One of the more enlightening moments in stream restoration is when a recently constructed site experiences a large storm event. Whether these events test a restoration design approach or trigger system adjustment, they are always an opportunity to learn.

We can attest to this firsthand, as this scenario played out during the 2017 winter season on the Dry Creek Habitat Enhancement project for Sonoma County Water Agency (Water Agency) and the U.S. Army Corp of Engineers (USACE). From December 2016 through April 2017, Sonoma County was drenched with 70 inches of rain. Just months before, we had overseen the construction of our first site for the Dry Creek Habitat Enhancement project near Healdsburg, California. We continued to monitor the situation all winter as one storm after another came through that winter.

The project’s primary goal is to create year-round stream habitat to mitigate for their management of the system. Dry Creek, the largest tributary in the Russian River watershed, is important to the recovery of endangered coho salmon and threatened steelhead in the region. In the 1980s, Warm Springs Dam was built 13 miles upstream of the confluence with the Russian River and operated by USACE and the Water Agency for flood control and water supply, causing Dry Creek to experience reduced flows in the winter and increased flows in the summer. In the years before the dam’s construction, multi-threaded channels were once common in Dry Creek and provided cool, complex, and flowing habitat—great for young coho salmon and steelhead. Since the construction of Warm Springs Dam, diminished winter peak flows inhibited the ability carve out new channels and increased summer flows enabled vegetation to flourish, infilling existing channels.

Dry creek Construction

In 2013, ESA was hired by the Water Agency to design creek enhancements that would improve summer rearing habitat for coho salmon in the lower reaches of Dry Creek. Our design approach was to recreate the natural state of the creek before the dam regulated water flow by carving new multi-threaded channels. One design challenge was the considerable amounts of water and sediment the lower reaches receive from 87 square miles of undammed watershed. The potential for this sediment to fill in the newly created multi-threaded channels was a concern. This led us to an innovative approach, where we decided to take advantage of all the incoming sediment rather than trying to impede it. Our multi-threaded channel design aimed to provide enough energy to push water and sediment through, allowing the new channels to change and maintain complexity over time.

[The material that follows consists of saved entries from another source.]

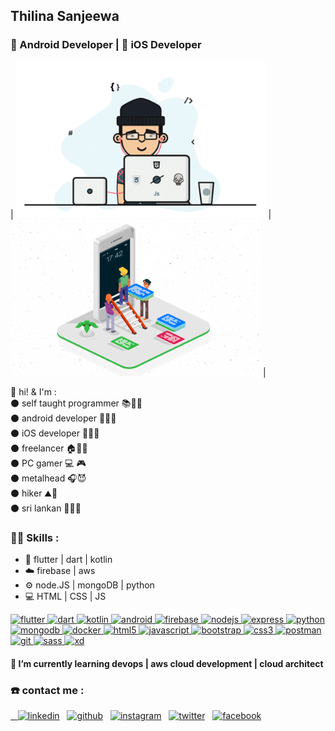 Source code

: 

<!--
**thilina-dev/thilina-dev** is a ✨ _special_ ✨ repository because its `README.md` (this file) appears on your GitHub profile.

Here are some ideas to get you started:

- 🔭 I’m currently working on ...
- 🌱 I’m currently learning ...
- 👯 I’m looking to collaborate on ...
- 🤔 I’m looking for help with ...
- 💬 Ask me about ...
- 📫 How to reach me: ...
- 😄 Pronouns: ...
- ⚡ Fun fact: ...
-->

## Thilina Sanjeewa
### 📱 Android Developer  |  📱 iOS Developer

|  <img src="https://github.com/thilina-dev/thilina-dev/blob/main/giphy.gif" width="400" height="250"/> | <img src="https://github.com/thilina-dev/thilina-dev/blob/main/1.gif" width="400" height="250"/> |


👋 hi! & I'm :  
⚫ self taught programmer 📚👨‍💻  
⚫ android developer 📱👨‍💻  
⚫ iOS developer 📱👨‍💻  
⚫ freelancer 🏠👨‍💻  
⚫ PC gamer 💻 🎮  
⚫ metalhead 🎧😈  
⚫ hiker ⛰️🚶  
⚫ sri lankan 🙏🇱🇰     

### 👨‍💻 Skills : 
- 📱 flutter | dart | kotlin  
- ☁️ firebase | aws
- ⚙️ node.JS | mongoDB | python
- 💻 HTML | CSS | JS
<p align="left">
<a href="https://flutter.dev" target="_blank"> <img src="https://www.vectorlogo.zone/logos/flutterio/flutterio-icon.svg" alt="flutter" width="30" height="30"/> </a> 
<a href="https://dart.dev" target="_blank"> <img src="https://www.vectorlogo.zone/logos/dartlang/dartlang-icon.svg" alt="dart" width="30" height="30"/> </a> 
<a href="https://kotlinlang.org" target="_blank"> <img src="https://www.vectorlogo.zone/logos/kotlinlang/kotlinlang-icon.svg" alt="kotlin" width="30" height="30"/> </a> 
<a href="https://developer.android.com" target="_blank"> <img src="https://devicons.github.io/devicon/devicon.git/icons/android/android-original-wordmark.svg" alt="android" width="30" height="30"/> </a> 
<a href="https://firebase.google.com/" target="_blank"> <img src="https://www.vectorlogo.zone/logos/firebase/firebase-icon.svg" alt="firebase" width="30" height="30"/> </a> 
<a href="https://nodejs.org" target="_blank"> <img src="https://devicons.github.io/devicon/devicon.git/icons/nodejs/nodejs-original-wordmark.svg" alt="nodejs" width="30" height="30"/> </a> 
<a href="https://expressjs.com" target="_blank"> <img src="https://devicons.github.io/devicon/devicon.git/icons/express/express-original-wordmark.svg" alt="express" width="30" height="30"/> </a> 
<a href="https://www.python.org" target="_blank"> <img src="https://devicons.github.io/devicon/devicon.git/icons/python/python-original.svg" alt="python" width="30" height="30"/> </a> 
<a href="https://www.mongodb.com/" target="_blank"> <img src="https://devicons.github.io/devicon/devicon.git/icons/mongodb/mongodb-original-wordmark.svg" alt="mongodb" width="30" height="30"/> </a> 
<a href="https://www.docker.com/" target="_blank"> <img src="https://devicons.github.io/devicon/devicon.git/icons/docker/docker-original-wordmark.svg" alt="docker" width="30" height="30"/> </a> 
<a href="https://www.w3.org/html/" target="_blank"> <img src="https://devicons.github.io/devicon/devicon.git/icons/html5/html5-original-wordmark.svg" alt="html5" width="30" height="30"/> </a> 
<a href="https://developer.mozilla.org/en-US/docs/Web/JavaScript" target="_blank"> <img src="https://devicons.github.io/devicon/devicon.git/icons/javascript/javascript-original.svg" alt="javascript" width="30" height="30"/> </a> 
<a href="https://getbootstrap.com" target="_blank"> <img src="https://devicons.github.io/devicon/devicon.git/icons/bootstrap/bootstrap-plain.svg" alt="bootstrap" width="30" height="30"/> </a> 
<a href="https://www.w3schools.com/css/" target="_blank"> <img src="https://devicons.github.io/devicon/devicon.git/icons/css3/css3-original-wordmark.svg" alt="css3" width="30" height="30"/> </a> 
<a href="https://postman.com" target="_blank"> <img src="https://www.vectorlogo.zone/logos/getpostman/getpostman-icon.svg" alt="postman" width="30" height="30"/> </a> 
<a href="https://git-scm.com/" target="_blank"> <img src="https://www.vectorlogo.zone/logos/git-scm/git-scm-icon.svg" alt="git" width="30" height="30"/> </a> 
<a href="https://sass-lang.com" target="_blank"> <img src="https://devicons.github.io/devicon/devicon.git/icons/sass/sass-original.svg" alt="sass" width="30" height="30"/> </a> 
<a href="https://www.adobe.com/products/xd.html" target="_blank"> <img src="https://cdn.worldvectorlogo.com/logos/adobe-xd.svg" alt="xd" width="30" height="30"/> </a> </p>

#### 🌱 I’m currently learning devops | aws cloud development | cloud architect 

### ☎️ contact me :
[&nbsp;&nbsp;&nbsp;<img src='https://www.flaticon.com/svg/static/icons/svg/174/174857.svg' alt='linkedin' height='30'>](https://www.linkedin.com/in/thilina98/)&nbsp;&nbsp;&nbsp;[<img src='https://www.flaticon.com/svg/static/icons/svg/2111/2111425.svg' alt='github' height='30' >](https://github.com/thilina-dev)&nbsp;&nbsp;&nbsp;[<img src='https://www.flaticon.com/svg/static/icons/svg/174/174855.svg' alt='instagram' height='30'>](https://www.instagram.com/___thilina/)&nbsp;&nbsp;&nbsp;[<img src='https://www.flaticon.com/svg/static/icons/svg/733/733579.svg' alt='twitter' height='30'>](https://twitter.com/___thilina)&nbsp;&nbsp;&nbsp;[<img src='https://www.flaticon.com/svg/static/icons/svg/1384/1384053.svg' alt='facebook' height='30'>](https://www.facebook.com/thIlIna814)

Fast forward to mid-October 2016, when construction on the first phase of the project comes to a close. The site looked great and was providing intended conditions for young coho salmon and steelhead. Then came the onslaught of the aforementioned (and unforeseen) storm events dumping 70 inches of rainfall. This extreme amount of rain resulted in sustained high-flow releases from the dam from January through March, causing a very unnatural amount of water to flow through the site for nine continuous weeks. When flows finally receded in late April, it became evident that a considerable amount of sediment had deposited in the new channel. Thanks to the monitoring efforts by the Water Agency to support evaluation of the site, ESA’s assessment was that the inlet to the new secondary channel was both too small and improperly oriented to provide sufficient flow and energy to move sediment all the way through the new channel. While it was an extreme winter, this was not the outcome we intended.

Fortunately, the construction crew was planning to return to build a second site in summer 2017, which presented an opportunity to make some adjustments to both sites. In their openness and input to design refinements, and their determination to get it right, the Water Agency pulled together the resources needed to seize this opportunity. This enabled ESA to work with the contractor to re-grade the channel inlets to facilitate more flow and energy during high flows. A year later, after the first significant storm event of winter 2018, both sites have responded glowingly. Through quick action, and the fortitude to learn from our project’s outcomes, we were able to adapt and improve the sustainability and resilience of the restoration design.